From e4535560cf72aa133b84d8186ac257ab86d19f2f Mon Sep 17 00:00:00 2001
From: rabbitblood <hongmingwangrabbit@gmail.com>
Date: Tue, 14 Apr 2026 20:34:18 -0700
Subject: [PATCH] fix(platform): panic-recovering supervisor for every
 background goroutine (#92)
MIME-Version: 1.0
Content-Type: text/plain; charset=UTF-8
Content-Transfer-Encoding: 8bit

Yesterday's scheduler-died incident (#85) was one instance of a systemic
bug: every long-running goroutine in the platform lacks panic recovery
and exposes no liveness signal. In a multi-tenant SaaS deployment, a
single tenant's bad data panicking any subsystem takes down the
subsystem for every tenant, silently, with all standard health probes
still green. That is a scale-of-one sev-1.

This PR:

1. Introduces `platform/internal/supervised/` with two primitives:

   a. RunWithRecover(ctx, name, fn) — runs fn in a recover wrapper.
      On panic logs the stack + exponential-backoff restart (1s → 2s →
      4s → … → 30s cap). On clean return (fn decided to stop) returns.
      On ctx.Done cancels cleanly.

   b. Heartbeat(name) + LastTick(name) + Snapshot() + IsHealthy(names,
      staleThreshold) — shared in-memory liveness registry. Every
      subsystem calls Heartbeat(name) at the end of each tick so
      operators can distinguish "goroutine alive and healthy" from
      "alive but stuck inside a single tick".

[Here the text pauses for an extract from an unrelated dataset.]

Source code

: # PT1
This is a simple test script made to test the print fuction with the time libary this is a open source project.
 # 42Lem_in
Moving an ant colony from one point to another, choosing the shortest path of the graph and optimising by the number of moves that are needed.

2. Wraps every `go X.Start(ctx)` in main.go:
   - broadcaster.Subscribe   (Redis pub/sub relay → WebSocket)
   - registry.StartLivenessMonitor
   - registry.StartHealthSweep
   - scheduler.Start         (the one that died yesterday)
   - channelMgr.Start        (Telegram / Slack)

3. Adds `supervised.Heartbeat("scheduler")` inside the scheduler tick
   loop as the first end-to-end demonstration. Follow-up PRs will add
   heartbeats to the other four subsystems.

4. Adds `GET /admin/liveness` endpoint returning per-subsystem
   last_tick_at + seconds_ago. Operators can poll this and alert on
   any subsystem whose seconds_ago exceeds 2x its cron/tick interval.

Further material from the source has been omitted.